Data.

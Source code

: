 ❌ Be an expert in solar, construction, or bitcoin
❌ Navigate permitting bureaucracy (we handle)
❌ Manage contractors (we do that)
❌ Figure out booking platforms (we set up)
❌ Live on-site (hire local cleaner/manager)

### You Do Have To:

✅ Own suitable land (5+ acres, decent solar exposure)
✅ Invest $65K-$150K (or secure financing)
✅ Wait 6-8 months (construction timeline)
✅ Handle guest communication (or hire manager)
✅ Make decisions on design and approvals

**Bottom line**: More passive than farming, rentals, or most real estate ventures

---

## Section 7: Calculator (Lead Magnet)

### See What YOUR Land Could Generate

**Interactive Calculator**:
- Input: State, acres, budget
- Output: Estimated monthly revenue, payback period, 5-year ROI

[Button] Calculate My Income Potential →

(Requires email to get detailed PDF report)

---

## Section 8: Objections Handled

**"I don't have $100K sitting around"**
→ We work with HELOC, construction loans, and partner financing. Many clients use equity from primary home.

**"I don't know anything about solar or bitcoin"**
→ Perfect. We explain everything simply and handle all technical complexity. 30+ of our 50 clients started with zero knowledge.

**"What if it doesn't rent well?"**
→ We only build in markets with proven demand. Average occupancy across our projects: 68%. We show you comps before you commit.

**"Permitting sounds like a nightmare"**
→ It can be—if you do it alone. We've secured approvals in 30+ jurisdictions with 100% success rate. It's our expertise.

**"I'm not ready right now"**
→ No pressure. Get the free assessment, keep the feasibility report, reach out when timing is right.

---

---

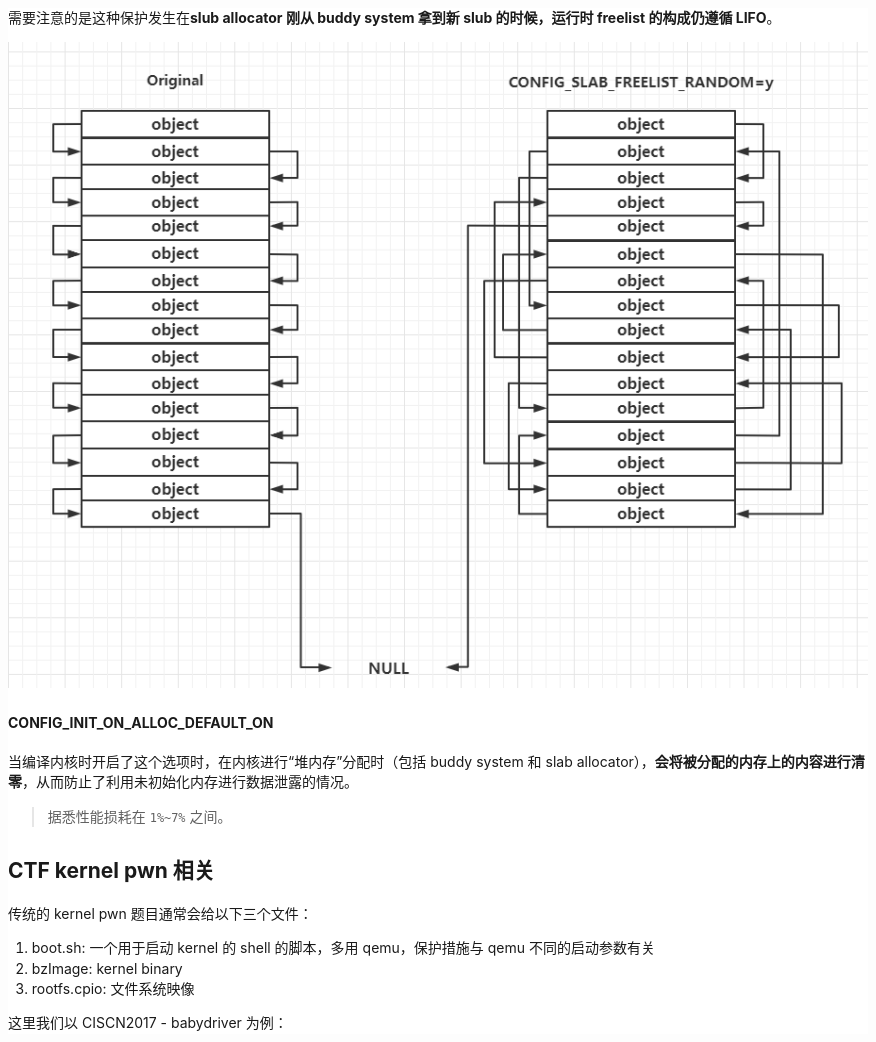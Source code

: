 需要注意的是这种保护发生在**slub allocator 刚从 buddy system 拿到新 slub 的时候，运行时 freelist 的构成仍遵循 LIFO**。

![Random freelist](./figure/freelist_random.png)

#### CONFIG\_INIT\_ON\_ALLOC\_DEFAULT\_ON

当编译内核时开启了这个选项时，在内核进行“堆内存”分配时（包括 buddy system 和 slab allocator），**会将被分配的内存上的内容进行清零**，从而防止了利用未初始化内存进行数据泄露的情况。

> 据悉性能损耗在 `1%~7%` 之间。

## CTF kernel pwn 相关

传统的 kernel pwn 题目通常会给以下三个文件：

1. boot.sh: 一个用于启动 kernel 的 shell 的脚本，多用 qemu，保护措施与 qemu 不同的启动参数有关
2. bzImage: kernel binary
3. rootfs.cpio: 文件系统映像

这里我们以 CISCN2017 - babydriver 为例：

Task directions.
Would you quote everything above from the line containing "(Requires email to get detailed PDF report)" down to the line containing "if it doesn't"? Include both of those lines and nothing else.

Solution to the problem.
(Requires email to get detailed PDF report)

---

## Section 8: Objections Handled

**"I don't have $100K sitting around"**
→ We work with HELOC, construction loans, and partner financing. Many clients use equity from primary home.

**"I don't know anything about solar or bitcoin"**
→ Perfect. We explain everything simply and handle all technical complexity. 30+ of our 50 clients started with zero knowledge.

**"What if it doesn't rent well?"**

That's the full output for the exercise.